表2 各组miR-663b及炎症因子、Ⅱ型胶原蛋白、多聚糖蛋白基因的相对表达量比较

2.3 miR-663b对A～D组NPCs增殖及凋亡影响

CCK-8实验结果显示,A～D组二代NPCs培养3 d以后细胞活性值分别为1.66±0.17、1.16±0.13、1.45±0.02、1.10±0.01,4组细胞活性值比较差异有显著性(F=16.97,P<0.05);与B、D组相比,C组细胞活性值均显著升高(t=3.14、3.96,P<0.01),A组细胞活性值亦升高(t=3.18、3.21,P<0.01);B、D组相比无显著差异(P>0.05)。

TUNEL染色结果显示,A～D组中二代NPCs凋亡率分别为0.96±0.05、4.20±0.03、1.10±0.01、4.06±0.05,4组NPCs凋亡率比较差异有显著性(F=7 030.00,P<0.01)。与B、D组相比,C组细胞凋亡率均显著降低(t=4.28、168.61,P<0.01),A组细胞凋亡率亦降低(t=3.68、100.04,P<0.01);B、D组相比无显著差异(P>0.05)。

2.4 miR-663b对A～D组NPCs中IL1R1基因及蛋白相对表达量的影响

RT-qPCR结果显示,A～D组中IL1R1基因相对表达量分别为0.71±0.06、1.39±0.17、0.27±0.08、1.20±0.08,4组NPCs的IL1R1相对表达量比较差异有显著性(F=62.21,P<0.01);与B、D组相比,C组IL1R1相对表达量显著降低(t=6.48、12.84,P<0.01),A组IL1R1相对表达量显著降低(t=5.18、10.07,P<0.01);B、D组相比无显著差异(P>0.05)。

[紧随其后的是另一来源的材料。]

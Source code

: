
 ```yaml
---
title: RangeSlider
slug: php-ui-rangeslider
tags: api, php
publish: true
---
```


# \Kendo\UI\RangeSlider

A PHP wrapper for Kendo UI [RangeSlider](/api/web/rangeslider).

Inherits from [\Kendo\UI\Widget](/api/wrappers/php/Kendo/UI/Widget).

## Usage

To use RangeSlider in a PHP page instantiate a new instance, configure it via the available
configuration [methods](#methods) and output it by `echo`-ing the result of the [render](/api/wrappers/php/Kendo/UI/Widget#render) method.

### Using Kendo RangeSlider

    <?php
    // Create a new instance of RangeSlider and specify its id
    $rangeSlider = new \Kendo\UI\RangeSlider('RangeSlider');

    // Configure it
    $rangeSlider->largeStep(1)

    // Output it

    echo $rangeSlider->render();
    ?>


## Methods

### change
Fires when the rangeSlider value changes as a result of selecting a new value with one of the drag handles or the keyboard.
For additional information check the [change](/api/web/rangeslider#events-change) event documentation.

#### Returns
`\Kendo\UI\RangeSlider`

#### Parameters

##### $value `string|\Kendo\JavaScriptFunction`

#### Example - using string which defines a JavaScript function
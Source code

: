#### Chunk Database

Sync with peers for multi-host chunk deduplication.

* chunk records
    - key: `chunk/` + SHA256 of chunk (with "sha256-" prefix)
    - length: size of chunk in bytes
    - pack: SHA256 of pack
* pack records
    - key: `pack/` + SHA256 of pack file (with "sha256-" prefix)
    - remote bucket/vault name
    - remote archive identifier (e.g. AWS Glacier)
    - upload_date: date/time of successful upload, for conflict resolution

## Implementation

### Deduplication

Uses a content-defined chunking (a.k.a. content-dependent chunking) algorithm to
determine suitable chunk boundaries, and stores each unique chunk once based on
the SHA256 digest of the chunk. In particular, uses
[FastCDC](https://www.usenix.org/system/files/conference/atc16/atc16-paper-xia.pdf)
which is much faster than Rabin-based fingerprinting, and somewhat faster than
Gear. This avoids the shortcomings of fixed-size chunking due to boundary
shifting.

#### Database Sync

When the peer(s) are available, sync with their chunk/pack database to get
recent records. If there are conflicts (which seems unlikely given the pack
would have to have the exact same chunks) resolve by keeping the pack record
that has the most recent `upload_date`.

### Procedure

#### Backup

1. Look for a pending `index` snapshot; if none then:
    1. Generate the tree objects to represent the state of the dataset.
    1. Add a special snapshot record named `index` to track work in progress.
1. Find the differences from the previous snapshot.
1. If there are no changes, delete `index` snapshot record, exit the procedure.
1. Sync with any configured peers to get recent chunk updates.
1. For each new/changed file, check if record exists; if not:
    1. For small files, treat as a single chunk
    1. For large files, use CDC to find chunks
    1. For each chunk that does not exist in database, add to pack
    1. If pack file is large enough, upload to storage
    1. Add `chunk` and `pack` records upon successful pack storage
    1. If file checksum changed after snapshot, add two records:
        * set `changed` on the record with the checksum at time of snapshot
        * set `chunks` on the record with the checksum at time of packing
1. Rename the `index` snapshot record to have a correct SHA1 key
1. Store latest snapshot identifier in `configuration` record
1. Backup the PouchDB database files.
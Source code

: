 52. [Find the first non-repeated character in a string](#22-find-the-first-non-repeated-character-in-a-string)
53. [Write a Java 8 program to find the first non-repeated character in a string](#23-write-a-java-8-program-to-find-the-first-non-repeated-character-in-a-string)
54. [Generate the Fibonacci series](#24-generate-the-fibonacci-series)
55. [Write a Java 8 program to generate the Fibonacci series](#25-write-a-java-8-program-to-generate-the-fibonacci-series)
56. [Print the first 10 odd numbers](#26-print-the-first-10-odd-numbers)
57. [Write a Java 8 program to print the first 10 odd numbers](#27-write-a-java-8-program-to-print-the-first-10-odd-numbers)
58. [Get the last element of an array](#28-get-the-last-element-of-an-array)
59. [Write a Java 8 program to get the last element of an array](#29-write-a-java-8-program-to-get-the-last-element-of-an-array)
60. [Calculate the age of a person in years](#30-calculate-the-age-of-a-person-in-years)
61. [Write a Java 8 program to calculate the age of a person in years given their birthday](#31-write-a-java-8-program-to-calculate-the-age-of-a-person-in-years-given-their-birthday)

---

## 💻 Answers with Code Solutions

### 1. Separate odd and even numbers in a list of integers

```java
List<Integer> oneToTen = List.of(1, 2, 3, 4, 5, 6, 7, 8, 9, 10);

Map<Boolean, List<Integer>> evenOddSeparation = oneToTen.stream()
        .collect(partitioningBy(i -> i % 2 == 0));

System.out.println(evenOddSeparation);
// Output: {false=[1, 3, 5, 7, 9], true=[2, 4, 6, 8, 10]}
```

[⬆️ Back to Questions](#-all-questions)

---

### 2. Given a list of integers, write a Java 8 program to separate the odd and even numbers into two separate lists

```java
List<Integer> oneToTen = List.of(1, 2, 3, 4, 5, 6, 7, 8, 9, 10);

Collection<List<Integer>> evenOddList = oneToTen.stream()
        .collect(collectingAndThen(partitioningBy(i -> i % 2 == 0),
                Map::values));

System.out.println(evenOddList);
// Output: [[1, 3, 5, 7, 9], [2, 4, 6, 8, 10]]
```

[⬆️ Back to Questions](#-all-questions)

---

免疫印迹法结果示,A～D组IL1R1蛋白相对表达量分别为0.26±0.01、0.45±0.02、0.30±0.03、0.51±0.02,4组比较差异有显著性(F=82.11,P<0.01),与B、D组相比,C组IL1R1相对表达量显著降低(t=6.39、9.69,P<0.01),A组IL1R1相对表达量亦显著降低(t=12.34、19.51,P<0.01);B、D组相比无显著差异(P>0.05)。见图1。

图1 4组NPCs免疫印迹检测结果

2.5 E～H组NPCs的双荧光素酶活性分析结果

双荧光素酶报告基因实验结果显示,E～H组的荧光酶活性值分别为28.90±1.25、45.66±2.43、41.54±1.23、45.54±1.26,4组比较差异具有显著性(F=71.07,P<0.01)。E组与其他3组比较荧光酶活性值显著降低(t=10.62～16.27,P<0.01),其余3组两两比较均无显著差异(P>0.05)。

3 讨 论

髓核组织位于脊柱纤维环中心,上下终板之间,是维持椎间盘平衡以及稳态必不可少的组分[13]。NPCs表型发生改变、促炎递质表达上调、活性细胞数量减少及细胞外基质含量下降被认为是IDD发生的主要病理特征,上述病理特征也导致了局部细胞微环境的改变,此类改变可以进展到IVD结构和功能的损害[14]。炎症因子的升高是推动这一级联事件的关键因素[15],因此抑制NPCs炎症反应和凋亡是治疗IDD的重要策略。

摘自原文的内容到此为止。